**Action item**
Pick out every line of the entries below where "nabla" occurs, and copy those lines.

**Input data**

****************************************

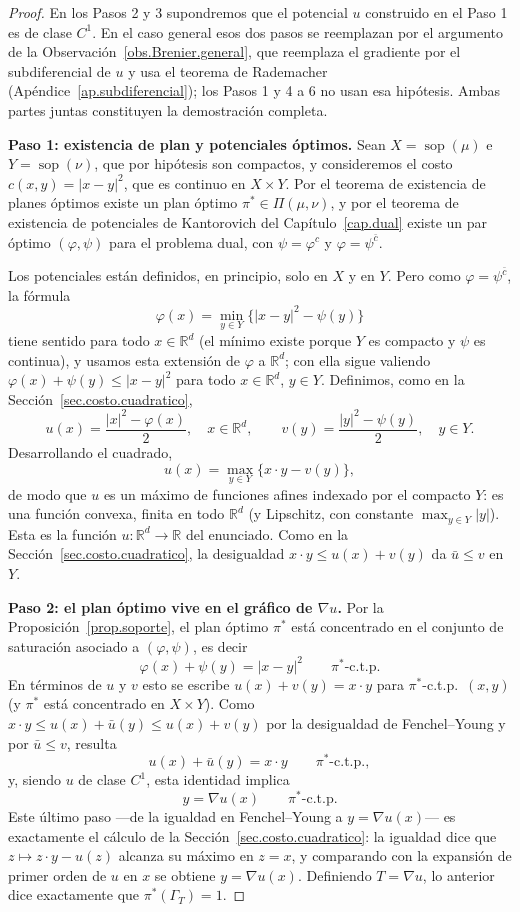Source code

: \documentclass[12pt, a4paper]{amsbook}
\def\sop{\operatorname {\mathrm{sop}}}
\newcommand{\R}{{\mathbb R}}
\theoremstyle{remark}
\theoremstyle{definition}
\numberwithin{section}{chapter}
\numberwithin{subsection}{section}
\numberwithin{equation}{section}
\numberwithin{figure}{chapter}
\begin{document}
\begin{proof}
En los Pasos 2 y 3 supondremos que el potencial $u$ construido en el Paso 1
es de clase $C^1$. En el caso general esos dos pasos se reemplazan por el
argumento de la Observación~\ref{obs.Brenier.general}, que reemplaza el
gradiente por el subdiferencial de $u$ y usa el teorema de Rademacher
(Apéndice~\ref{ap.subdiferencial}); los Pasos 1 y 4 a 6 no usan esa
hipótesis. Ambas partes juntas constituyen la demostración completa.

\medskip
\textbf{Paso 1: existencia de plan y potenciales óptimos.}
Sean $X=\sop(\mu)$ e $Y=\sop(\nu)$, que por hipótesis son compactos, y
consideremos el costo $c(x,y)=|x-y|^2$, que es continuo en $X\times Y$. Por el
teorema de existencia de planes óptimos existe un plan óptimo
$\pi^*\in\Pi(\mu,\nu)$, y por el teorema de existencia de potenciales de
Kantorovich del Capítulo~\ref{cap.dual} existe un par óptimo
$(\varphi,\psi)$ para el problema dual, con $\psi=\varphi^c$ y
$\varphi=\psi^{\bar c}$.

Los potenciales están definidos, en principio, solo en $X$ y en $Y$. Pero
como $\varphi=\psi^{\bar c}$, la fórmula
\[
\varphi(x)=\min_{y\in Y}\bigl\{|x-y|^2-\psi(y)\bigr\}
\]
tiene sentido para todo $x\in\R^d$ (el mínimo existe porque $Y$ es compacto
y $\psi$ es continua), y usamos esta extensión de $\varphi$ a $\R^d$; con ella
sigue valiendo $\varphi(x)+\psi(y)\le|x-y|^2$ para todo $x\in\R^d$, $y\in Y$.
Definimos, como en la Sección~\ref{sec.costo.cuadratico},
\[
u(x)=\frac{|x|^2-\varphi(x)}{2},\quad x\in\R^d,
\qquad
v(y)=\frac{|y|^2-\psi(y)}{2},\quad y\in Y.
\]
Desarrollando el cuadrado,
\[
u(x)=\max_{y\in Y}\bigl\{x\cdot y-v(y)\bigr\},
\]
de modo que $u$ es un máximo de funciones afines indexado por el compacto $Y$:
es una función convexa, finita en todo $\R^d$ (y Lipschitz, con constante
$\max_{y\in Y}|y|$). Esta es la función $u\colon\R^d\to\R$ del enunciado.
Como en la Sección~\ref{sec.costo.cuadratico}, la desigualdad
$x\cdot y\le u(x)+v(y)$ da $\bar u\le v$ en $Y$.

\medskip
\textbf{Paso 2: el plan óptimo vive en el gráfico de $\nabla u$.}
Por la Proposición~\ref{prop.soporte}, el plan óptimo $\pi^*$ está concentrado
en el conjunto de saturación asociado a $(\varphi,\psi)$, es decir
\[
\varphi(x)+\psi(y)=|x-y|^2
\qquad
\pi^*\text{-c.t.p.}
\]
En términos de $u$ y $v$ esto se escribe $u(x)+v(y)=x\cdot y$ para
$\pi^*$-c.t.p.\ $(x,y)$ (y $\pi^*$ está concentrado en $X\times Y$). Como
$x\cdot y\le u(x)+\bar u(y)\le u(x)+v(y)$ por la desigualdad de
Fenchel--Young y por $\bar u\le v$, resulta
\[
u(x)+\bar u(y)=x\cdot y
\qquad
\pi^*\text{-c.t.p.},
\]
y, siendo $u$ de clase $C^1$, esta identidad implica
\[
y=\nabla u(x)
\qquad
\pi^*\text{-c.t.p.}
\]
Este último paso —de la igualdad en Fenchel--Young a $y=\nabla u(x)$— es
exactamente el cálculo de la Sección~\ref{sec.costo.cuadratico}: la igualdad
dice que $z\mapsto z\cdot y-u(z)$ alcanza su máximo en $z=x$, y comparando
con la expansión de primer orden de $u$ en $x$ se obtiene $y=\nabla u(x)$.
Definiendo $T=\nabla u$, lo anterior dice exactamente que
$\pi^*(\Gamma_T)=1$.


\end{proof}
\end{document}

****************************************

**Expected output**
\textbf{Paso 2: el plan óptimo vive en el gráfico de $\nabla u$.}
y=\nabla u(x)
Este último paso —de la igualdad en Fenchel--Young a $y=\nabla u(x)$— es
con la expansión de primer orden de $u$ en $x$ se obtiene $y=\nabla u(x)$.
Definiendo $T=\nabla u$, lo anterior dice exactamente que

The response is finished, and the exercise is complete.